WORK REQUEST » All records below should be repeated exactly, with the pictures left out.

RECORD SET »

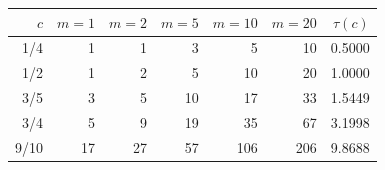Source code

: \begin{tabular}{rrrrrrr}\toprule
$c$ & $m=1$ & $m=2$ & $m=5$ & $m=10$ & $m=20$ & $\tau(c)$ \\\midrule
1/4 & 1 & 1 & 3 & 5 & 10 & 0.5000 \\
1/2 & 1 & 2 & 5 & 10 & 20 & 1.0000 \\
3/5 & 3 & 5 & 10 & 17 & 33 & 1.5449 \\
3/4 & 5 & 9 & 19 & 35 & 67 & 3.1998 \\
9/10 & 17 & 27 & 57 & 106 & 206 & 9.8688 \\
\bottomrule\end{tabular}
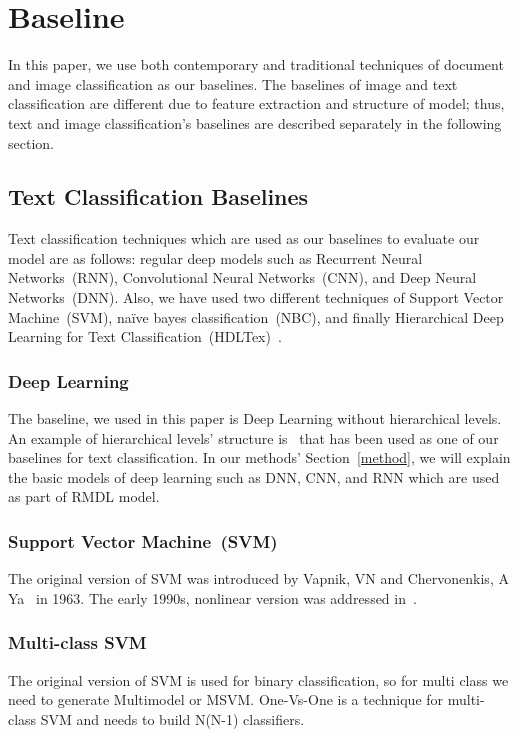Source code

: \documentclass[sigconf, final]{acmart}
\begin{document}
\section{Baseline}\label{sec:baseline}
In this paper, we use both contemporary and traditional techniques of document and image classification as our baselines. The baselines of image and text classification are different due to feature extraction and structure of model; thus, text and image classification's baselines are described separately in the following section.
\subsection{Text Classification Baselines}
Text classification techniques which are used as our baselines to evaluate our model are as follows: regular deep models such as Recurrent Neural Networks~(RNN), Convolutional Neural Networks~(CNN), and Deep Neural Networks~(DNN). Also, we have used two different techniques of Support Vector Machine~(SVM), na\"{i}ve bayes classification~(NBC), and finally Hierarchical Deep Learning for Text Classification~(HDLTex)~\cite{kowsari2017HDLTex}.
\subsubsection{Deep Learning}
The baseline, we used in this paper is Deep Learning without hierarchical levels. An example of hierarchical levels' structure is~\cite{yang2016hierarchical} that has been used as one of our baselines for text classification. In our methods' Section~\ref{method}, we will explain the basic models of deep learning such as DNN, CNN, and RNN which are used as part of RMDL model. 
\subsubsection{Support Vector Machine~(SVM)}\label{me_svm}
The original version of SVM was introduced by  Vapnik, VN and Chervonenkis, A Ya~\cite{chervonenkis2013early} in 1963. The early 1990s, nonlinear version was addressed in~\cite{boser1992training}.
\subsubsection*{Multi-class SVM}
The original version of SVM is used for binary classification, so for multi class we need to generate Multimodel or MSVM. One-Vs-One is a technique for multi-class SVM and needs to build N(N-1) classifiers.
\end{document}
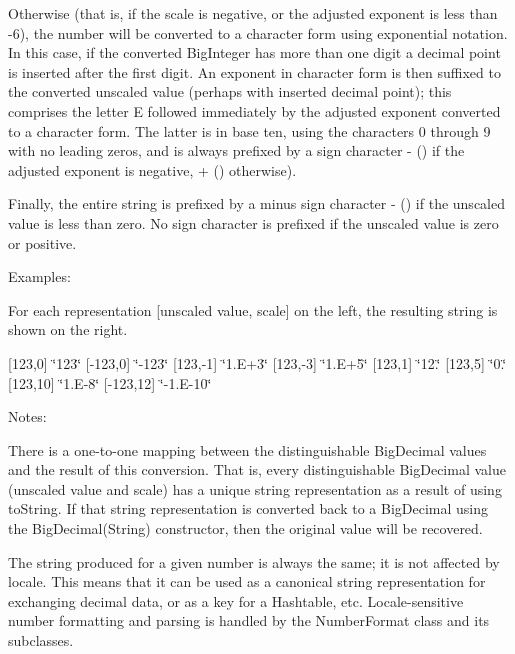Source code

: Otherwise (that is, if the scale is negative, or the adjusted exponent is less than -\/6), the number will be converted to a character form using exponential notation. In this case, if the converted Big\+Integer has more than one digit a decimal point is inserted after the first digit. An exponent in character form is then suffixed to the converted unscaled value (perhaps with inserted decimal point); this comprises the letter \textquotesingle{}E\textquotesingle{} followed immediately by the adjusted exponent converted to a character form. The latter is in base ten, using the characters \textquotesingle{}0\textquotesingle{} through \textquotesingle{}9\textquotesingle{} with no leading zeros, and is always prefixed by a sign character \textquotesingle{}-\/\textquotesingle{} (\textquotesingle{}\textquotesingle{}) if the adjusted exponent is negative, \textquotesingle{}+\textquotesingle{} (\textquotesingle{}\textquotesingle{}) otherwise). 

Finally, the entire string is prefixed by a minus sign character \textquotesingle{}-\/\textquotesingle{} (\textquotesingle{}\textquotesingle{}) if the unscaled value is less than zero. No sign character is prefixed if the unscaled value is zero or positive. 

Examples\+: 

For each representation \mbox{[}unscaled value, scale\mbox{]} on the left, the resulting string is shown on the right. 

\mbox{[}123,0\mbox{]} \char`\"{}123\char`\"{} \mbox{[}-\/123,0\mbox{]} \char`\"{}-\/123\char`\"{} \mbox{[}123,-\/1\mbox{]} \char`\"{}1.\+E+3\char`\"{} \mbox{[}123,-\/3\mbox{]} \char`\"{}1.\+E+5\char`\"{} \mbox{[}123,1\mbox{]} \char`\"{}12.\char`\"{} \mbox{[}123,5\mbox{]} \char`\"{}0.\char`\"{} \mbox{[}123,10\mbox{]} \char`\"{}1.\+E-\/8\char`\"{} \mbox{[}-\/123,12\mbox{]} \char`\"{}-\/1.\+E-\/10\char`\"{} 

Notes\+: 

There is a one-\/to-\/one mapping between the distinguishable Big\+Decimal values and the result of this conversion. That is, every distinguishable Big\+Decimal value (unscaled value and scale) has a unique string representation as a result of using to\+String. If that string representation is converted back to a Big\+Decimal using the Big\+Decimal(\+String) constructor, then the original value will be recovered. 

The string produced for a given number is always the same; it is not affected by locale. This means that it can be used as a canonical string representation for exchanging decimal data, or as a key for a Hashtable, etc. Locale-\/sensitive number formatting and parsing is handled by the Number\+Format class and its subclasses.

EXPECTED ANSWER »
Source code

: \begin{tabular}{rrrrrrr}\toprule
$c$ & $m=1$ & $m=2$ & $m=5$ & $m=10$ & $m=20$ & $\tau(c)$ \\\midrule
1/4 & 1 & 1 & 3 & 5 & 10 & 0.5000 \\
1/2 & 1 & 2 & 5 & 10 & 20 & 1.0000 \\
3/5 & 3 & 5 & 10 & 17 & 33 & 1.5449 \\
3/4 & 5 & 9 & 19 & 35 & 67 & 3.1998 \\
9/10 & 17 & 27 & 57 & 106 & 206 & 9.8688 \\
\bottomrule\end{tabular}
Source code

: \documentclass[sigconf, final]{acmart}
\begin{document}
\section{Baseline}\label{sec:baseline}
In this paper, we use both contemporary and traditional techniques of document and image classification as our baselines. The baselines of image and text classification are different due to feature extraction and structure of model; thus, text and image classification's baselines are described separately in the following section.
\subsection{Text Classification Baselines}
Text classification techniques which are used as our baselines to evaluate our model are as follows: regular deep models such as Recurrent Neural Networks~(RNN), Convolutional Neural Networks~(CNN), and Deep Neural Networks~(DNN). Also, we have used two different techniques of Support Vector Machine~(SVM), na\"{i}ve bayes classification~(NBC), and finally Hierarchical Deep Learning for Text Classification~(HDLTex)~\cite{kowsari2017HDLTex}.
\subsubsection{Deep Learning}
The baseline, we used in this paper is Deep Learning without hierarchical levels. An example of hierarchical levels' structure is~\cite{yang2016hierarchical} that has been used as one of our baselines for text classification. In our methods' Section~\ref{method}, we will explain the basic models of deep learning such as DNN, CNN, and RNN which are used as part of RMDL model. 
\subsubsection{Support Vector Machine~(SVM)}\label{me_svm}
The original version of SVM was introduced by  Vapnik, VN and Chervonenkis, A Ya~\cite{chervonenkis2013early} in 1963. The early 1990s, nonlinear version was addressed in~\cite{boser1992training}.
\subsubsection*{Multi-class SVM}
The original version of SVM is used for binary classification, so for multi class we need to generate Multimodel or MSVM. One-Vs-One is a technique for multi-class SVM and needs to build N(N-1) classifiers.
\end{document}
Source code

: Otherwise (that is, if the scale is negative, or the adjusted exponent is less than -\/6), the number will be converted to a character form using exponential notation. In this case, if the converted Big\+Integer has more than one digit a decimal point is inserted after the first digit. An exponent in character form is then suffixed to the converted unscaled value (perhaps with inserted decimal point); this comprises the letter \textquotesingle{}E\textquotesingle{} followed immediately by the adjusted exponent converted to a character form. The latter is in base ten, using the characters \textquotesingle{}0\textquotesingle{} through \textquotesingle{}9\textquotesingle{} with no leading zeros, and is always prefixed by a sign character \textquotesingle{}-\/\textquotesingle{} (\textquotesingle{}\textquotesingle{}) if the adjusted exponent is negative, \textquotesingle{}+\textquotesingle{} (\textquotesingle{}\textquotesingle{}) otherwise). 

Finally, the entire string is prefixed by a minus sign character \textquotesingle{}-\/\textquotesingle{} (\textquotesingle{}\textquotesingle{}) if the unscaled value is less than zero. No sign character is prefixed if the unscaled value is zero or positive. 

Examples\+: 

For each representation \mbox{[}unscaled value, scale\mbox{]} on the left, the resulting string is shown on the right. 

\mbox{[}123,0\mbox{]} \char`\"{}123\char`\"{} \mbox{[}-\/123,0\mbox{]} \char`\"{}-\/123\char`\"{} \mbox{[}123,-\/1\mbox{]} \char`\"{}1.\+E+3\char`\"{} \mbox{[}123,-\/3\mbox{]} \char`\"{}1.\+E+5\char`\"{} \mbox{[}123,1\mbox{]} \char`\"{}12.\char`\"{} \mbox{[}123,5\mbox{]} \char`\"{}0.\char`\"{} \mbox{[}123,10\mbox{]} \char`\"{}1.\+E-\/8\char`\"{} \mbox{[}-\/123,12\mbox{]} \char`\"{}-\/1.\+E-\/10\char`\"{} 

Notes\+: 

There is a one-\/to-\/one mapping between the distinguishable Big\+Decimal values and the result of this conversion. That is, every distinguishable Big\+Decimal value (unscaled value and scale) has a unique string representation as a result of using to\+String. If that string representation is converted back to a Big\+Decimal using the Big\+Decimal(\+String) constructor, then the original value will be recovered. 

The string produced for a given number is always the same; it is not affected by locale. This means that it can be used as a canonical string representation for exchanging decimal data, or as a key for a Hashtable, etc. Locale-\/sensitive number formatting and parsing is handled by the Number\+Format class and its subclasses.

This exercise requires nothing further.